Stasiun
Luas aula keberangkatan stasiun Gambir tidak berubah, masih sama seperti dulu. Yang berubah adalah kios-kiosnya. Sejak adanya perubahan sistem penjualan tiket kereta api menjadi online, loket-loket penjualan tiket kini sudah berganti dengan dengan KFC. Antrian pembeli tiket juga telah diganti dengan antrian pembeli ayam goreng. Saya melihat seorang ibu muda membawa nampan penuh ayam goreng dan Pepsi berjalan menghampiri suami dan anak-anaknya yang sudah menunggu di meja. Di sebelah mereka sepasang muda-mudi sedang asik mengobrol sambil menghabiskan paket sayap ayam dan minuman soda.
Puluhan penumpang duduk di deret-deret kursi ruang tunggu di tengah aula keberangkatan. Beberapa orang asyik memainkan telepon genggamnya. Yang lainnya asyik mengobrol dengan teman sebelahnya. Tidak jauh dari tempat tunggu, seorang gadis melambaikan tangan kepada beberapa orang yang mengantarnya, kemungkinan adalah kedua orang tuanya dan seorang adiknya. Ia memasuki pintu masuk stasiun yang menjadi batas kebersamaan mereka. Penjemput dan pengantar memang tidak lagi diperkenankan untuk mengantar penumpang sampai peron.

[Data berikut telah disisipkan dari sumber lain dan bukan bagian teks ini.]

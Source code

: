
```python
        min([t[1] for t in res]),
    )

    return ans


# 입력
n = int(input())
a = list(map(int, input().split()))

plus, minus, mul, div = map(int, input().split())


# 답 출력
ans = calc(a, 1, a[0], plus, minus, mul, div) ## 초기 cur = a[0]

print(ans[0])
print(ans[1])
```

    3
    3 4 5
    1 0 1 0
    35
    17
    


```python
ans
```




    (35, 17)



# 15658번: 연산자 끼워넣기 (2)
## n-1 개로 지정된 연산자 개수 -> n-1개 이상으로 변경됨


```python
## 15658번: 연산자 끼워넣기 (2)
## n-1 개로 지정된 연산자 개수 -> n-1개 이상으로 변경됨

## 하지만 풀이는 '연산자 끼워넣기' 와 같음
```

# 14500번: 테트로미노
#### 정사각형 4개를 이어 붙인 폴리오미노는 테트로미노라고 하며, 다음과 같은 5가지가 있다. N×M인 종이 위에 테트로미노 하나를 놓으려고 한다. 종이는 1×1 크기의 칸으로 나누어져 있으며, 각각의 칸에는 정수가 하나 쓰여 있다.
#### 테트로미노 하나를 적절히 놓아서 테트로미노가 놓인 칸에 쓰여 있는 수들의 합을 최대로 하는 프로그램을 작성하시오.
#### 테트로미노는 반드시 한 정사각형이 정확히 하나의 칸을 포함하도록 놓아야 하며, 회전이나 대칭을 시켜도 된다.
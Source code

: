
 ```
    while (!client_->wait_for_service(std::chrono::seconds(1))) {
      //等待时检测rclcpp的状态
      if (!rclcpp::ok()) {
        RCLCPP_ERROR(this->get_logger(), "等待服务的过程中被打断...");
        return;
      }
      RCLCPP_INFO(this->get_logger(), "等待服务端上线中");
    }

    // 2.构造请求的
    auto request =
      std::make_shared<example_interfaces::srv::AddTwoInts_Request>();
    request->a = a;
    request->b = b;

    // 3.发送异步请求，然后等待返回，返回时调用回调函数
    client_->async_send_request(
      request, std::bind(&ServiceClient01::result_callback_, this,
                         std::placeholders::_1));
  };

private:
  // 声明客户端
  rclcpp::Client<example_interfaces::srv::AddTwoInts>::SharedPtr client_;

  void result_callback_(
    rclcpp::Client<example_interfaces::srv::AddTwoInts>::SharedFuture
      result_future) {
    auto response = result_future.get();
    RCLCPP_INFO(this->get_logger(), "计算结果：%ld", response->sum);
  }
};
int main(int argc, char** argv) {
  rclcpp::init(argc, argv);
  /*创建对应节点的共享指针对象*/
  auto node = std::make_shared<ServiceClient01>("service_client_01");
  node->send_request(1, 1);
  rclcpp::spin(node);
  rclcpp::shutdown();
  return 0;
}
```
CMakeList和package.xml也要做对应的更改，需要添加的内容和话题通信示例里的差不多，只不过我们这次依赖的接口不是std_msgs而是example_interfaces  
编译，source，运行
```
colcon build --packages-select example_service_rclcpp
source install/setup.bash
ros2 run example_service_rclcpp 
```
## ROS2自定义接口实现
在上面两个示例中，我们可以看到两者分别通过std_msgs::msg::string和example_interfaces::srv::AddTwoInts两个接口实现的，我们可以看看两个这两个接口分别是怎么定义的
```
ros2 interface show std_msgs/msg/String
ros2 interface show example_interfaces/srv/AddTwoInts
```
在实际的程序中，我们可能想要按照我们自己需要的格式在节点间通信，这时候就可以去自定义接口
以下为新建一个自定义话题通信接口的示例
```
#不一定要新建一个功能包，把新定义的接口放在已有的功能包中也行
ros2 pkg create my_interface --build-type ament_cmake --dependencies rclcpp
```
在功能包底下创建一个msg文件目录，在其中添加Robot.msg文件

Persis di sebelah kiri pintu masuk aula keberangkatan berdiri loket-loket pencetak tiket mandiri. Loket-loket ini mirip ATM, dilengkapi layar komputer, keyboard dan printer. Penumpang memasukan kode booking yang mereka dapat dari agen penjualan di mesin ini untuk mendapatkan tiket mereka. Seorang petugas bersiap untuk memberikan bantuan jika ada penumpang yang membutuhkan. Walaupun hanya memasukan kombinasi enam huruf dan angka melalui layar sentuh dan menekan enter, ada saja penumpang yang kesulitan, terutama penumpang yang sudah berumur.
Para penumpang yang menunggu keberangkatan maupun yang baru saja datang dari perjalanan dimanjakan dengan berbagai macam kedai makanan dan minuman. Kedai kopi Starbucks berada persis di sebelah kanan aula, di sisi yang berlawanan dengan gerai KFC. Keduanya menempati lokasi strategis yang sangat mudah ditemukan. Aroma pastry yang berasal dari gerai Beard Papa's yang terletak persis di sebelah pintu pemeriksaan tiket, merambat lembut, berlomba dengan suara petugas wanita yang mengumumkan keberangkatan kereta berikutnya.
Stasiun gambir jelas sudah jauh berbeda dari stasiun gambir yang pernah aku kenal beberapa tahun yang lalu. Namun, apa yang aku rasakan dari getaran jiwa-jiwa orang-orang di sekitarku masih sama belaka. Pada tempat-tempat pertemuan dan perpisahan seperti stasiun, terminal, bandara, dan pelabuhan, aku merasakan getaran kebahagiaan, harapan, bahkan kesedihan. Getaran-getaran jiwa itulah yang membuat tempat-tempat itu terasa hidup. Di sekelilingku mungkin ada seorang nenek yang sedang menunggu cucunya, seorang suami yang tidak sabar lagi bertemu dengan istrinya, seorang gadis yang menunggu perjumpaan dengan kekasihnya, orang tua yang tak sabar ingin melepas rindu kepada anak-anaknya. Mungkin juga ada jiwa-jiwa yang sesak menjelang perpisahan, dengan atau tanpa harapan untuk bertemu.
Stasiun hanyalah tempat persinggahan, tentu tidak ada yang mau tinggal di stasiun. Dan begitulah semestinya kita memandang dunia. Dunia hanyalah tempat persinggahan saja. Manusia diberi kebebasan untuk memilih tujuan perjalanan selanjutnya setelah kehidupan sementara di dunia. Manusia memilih sendiri tiketnya. Kemanapun tujuan perjalanan kita, jangan lupa untuk mempersiapkan bekalnya.